An asian 21j (either high or low beat) is theoretically a solid workhorse movement, but in reality it is subject to non-existent quality control. Yours will either serve you well for years or need replacing within a few months .. randomly. A base A21j (2813 or 4813) supports hours, minutes, seconds, and the date and will cost somewhere around 20 or 30 USD retail in single quantities. The main stumbling block here is QC. It simply doesn't exist. You get what you get and maybe it's broken .. maybe it's not.

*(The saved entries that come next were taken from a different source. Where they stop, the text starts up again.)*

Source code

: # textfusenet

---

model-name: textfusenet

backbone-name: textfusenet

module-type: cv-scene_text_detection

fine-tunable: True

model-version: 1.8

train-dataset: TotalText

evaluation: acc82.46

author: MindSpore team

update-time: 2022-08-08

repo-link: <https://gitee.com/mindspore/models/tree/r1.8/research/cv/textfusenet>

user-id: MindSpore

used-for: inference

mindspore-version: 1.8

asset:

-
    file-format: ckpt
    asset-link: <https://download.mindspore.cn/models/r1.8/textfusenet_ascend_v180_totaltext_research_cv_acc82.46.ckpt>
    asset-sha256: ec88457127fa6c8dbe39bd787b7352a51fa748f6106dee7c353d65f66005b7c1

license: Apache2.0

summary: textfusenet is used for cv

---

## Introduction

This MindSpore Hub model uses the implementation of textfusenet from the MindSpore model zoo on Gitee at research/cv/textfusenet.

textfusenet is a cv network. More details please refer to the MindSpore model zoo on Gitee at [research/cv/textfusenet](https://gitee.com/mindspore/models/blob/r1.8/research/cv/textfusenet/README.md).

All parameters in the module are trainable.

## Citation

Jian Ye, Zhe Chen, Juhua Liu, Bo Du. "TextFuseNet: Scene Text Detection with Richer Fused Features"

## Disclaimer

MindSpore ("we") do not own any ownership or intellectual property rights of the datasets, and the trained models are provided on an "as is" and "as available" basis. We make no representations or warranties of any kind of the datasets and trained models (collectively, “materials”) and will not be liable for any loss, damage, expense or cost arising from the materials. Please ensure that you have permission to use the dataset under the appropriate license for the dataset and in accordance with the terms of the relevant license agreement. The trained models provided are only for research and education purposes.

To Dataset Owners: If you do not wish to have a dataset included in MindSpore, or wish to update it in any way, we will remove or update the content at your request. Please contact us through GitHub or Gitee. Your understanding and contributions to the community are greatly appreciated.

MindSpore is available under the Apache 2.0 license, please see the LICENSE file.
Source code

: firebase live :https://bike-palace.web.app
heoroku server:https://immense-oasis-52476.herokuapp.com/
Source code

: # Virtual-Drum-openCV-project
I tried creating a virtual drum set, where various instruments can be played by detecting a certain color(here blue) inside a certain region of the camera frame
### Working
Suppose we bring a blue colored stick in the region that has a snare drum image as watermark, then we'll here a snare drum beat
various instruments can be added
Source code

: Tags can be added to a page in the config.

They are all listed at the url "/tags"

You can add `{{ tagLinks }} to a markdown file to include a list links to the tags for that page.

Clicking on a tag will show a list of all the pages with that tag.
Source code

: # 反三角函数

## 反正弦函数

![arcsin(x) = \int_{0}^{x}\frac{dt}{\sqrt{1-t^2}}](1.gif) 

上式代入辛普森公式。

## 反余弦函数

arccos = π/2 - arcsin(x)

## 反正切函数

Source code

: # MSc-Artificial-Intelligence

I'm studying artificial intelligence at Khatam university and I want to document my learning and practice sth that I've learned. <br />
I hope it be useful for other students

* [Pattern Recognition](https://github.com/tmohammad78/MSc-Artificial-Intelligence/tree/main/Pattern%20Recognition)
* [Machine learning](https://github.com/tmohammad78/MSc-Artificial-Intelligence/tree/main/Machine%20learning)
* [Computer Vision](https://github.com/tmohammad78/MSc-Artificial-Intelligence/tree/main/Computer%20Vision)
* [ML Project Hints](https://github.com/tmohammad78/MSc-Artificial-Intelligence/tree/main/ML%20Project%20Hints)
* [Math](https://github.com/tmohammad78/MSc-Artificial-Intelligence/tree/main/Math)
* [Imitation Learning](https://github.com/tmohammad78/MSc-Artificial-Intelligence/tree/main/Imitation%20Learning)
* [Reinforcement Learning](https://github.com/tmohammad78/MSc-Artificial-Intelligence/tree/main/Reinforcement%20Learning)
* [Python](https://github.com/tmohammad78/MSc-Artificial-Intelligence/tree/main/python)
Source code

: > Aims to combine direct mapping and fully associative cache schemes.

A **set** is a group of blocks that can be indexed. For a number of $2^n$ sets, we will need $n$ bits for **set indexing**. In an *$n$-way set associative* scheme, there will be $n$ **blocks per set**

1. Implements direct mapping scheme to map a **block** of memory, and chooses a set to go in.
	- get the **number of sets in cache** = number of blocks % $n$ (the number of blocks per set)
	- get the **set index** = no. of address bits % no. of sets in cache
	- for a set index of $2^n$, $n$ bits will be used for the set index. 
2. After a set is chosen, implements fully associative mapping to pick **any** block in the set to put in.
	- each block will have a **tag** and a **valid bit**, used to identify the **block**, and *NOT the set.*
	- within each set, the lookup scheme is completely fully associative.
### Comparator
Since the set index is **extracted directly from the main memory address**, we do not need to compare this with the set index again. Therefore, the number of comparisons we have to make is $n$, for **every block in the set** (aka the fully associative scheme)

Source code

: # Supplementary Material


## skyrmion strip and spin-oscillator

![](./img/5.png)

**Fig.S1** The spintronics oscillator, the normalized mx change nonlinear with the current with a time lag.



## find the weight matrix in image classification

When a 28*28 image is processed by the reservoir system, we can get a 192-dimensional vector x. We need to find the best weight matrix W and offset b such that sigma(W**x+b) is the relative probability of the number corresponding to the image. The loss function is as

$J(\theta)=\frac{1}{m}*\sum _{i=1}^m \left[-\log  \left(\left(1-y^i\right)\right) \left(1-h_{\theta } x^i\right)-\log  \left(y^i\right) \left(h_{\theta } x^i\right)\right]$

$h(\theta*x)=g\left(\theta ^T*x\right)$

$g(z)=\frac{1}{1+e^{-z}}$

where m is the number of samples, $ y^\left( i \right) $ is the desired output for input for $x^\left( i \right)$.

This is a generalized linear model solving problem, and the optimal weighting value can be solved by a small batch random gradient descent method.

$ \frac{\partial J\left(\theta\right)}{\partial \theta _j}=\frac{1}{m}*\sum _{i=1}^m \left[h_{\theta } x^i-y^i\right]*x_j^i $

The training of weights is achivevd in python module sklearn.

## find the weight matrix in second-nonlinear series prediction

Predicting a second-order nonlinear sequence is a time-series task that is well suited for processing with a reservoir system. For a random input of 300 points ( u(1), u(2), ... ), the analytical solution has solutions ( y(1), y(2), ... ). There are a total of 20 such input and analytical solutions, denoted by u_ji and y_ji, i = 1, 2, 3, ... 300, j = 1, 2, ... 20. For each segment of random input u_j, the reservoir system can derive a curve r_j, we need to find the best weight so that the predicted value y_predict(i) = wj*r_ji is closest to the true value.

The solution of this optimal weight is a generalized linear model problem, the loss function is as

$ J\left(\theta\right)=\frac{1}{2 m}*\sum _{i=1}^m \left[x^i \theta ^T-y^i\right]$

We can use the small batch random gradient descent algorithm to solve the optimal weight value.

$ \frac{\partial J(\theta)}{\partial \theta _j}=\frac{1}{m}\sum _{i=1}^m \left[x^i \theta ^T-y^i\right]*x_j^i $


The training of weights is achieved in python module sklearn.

An ETA 7750 is (first of all) a chronometer movement. In addition to it's watch function, it's a precision stopwatch, with multiple hands and sub-dials. It has 200 (or more?) precision finished parts, all whirring around inside of it. These movements are polished, decorated, calibrated in multiple positions, etc etc .. a part meant to be as perfect as possible out of the box. You are paying for it's complexity, the labor involved in assuring it's correct and of course the salaries of the workers who do all this .. probably 100x what a chinese worker makes.
By coincidence, you chose two movements which are completely at the opposite ends of the watch spectrum .. the humble chinese workhorse and the rarefied swiss super-stopwatch.
If we consider two movements more alike, like an ETA 2824 and a Chinese exact copy 2824, the retail cost difference is about 60 USD. The chinese clone ETA movement has less fine finish on the gears, no QC (again) and casual assembly practices.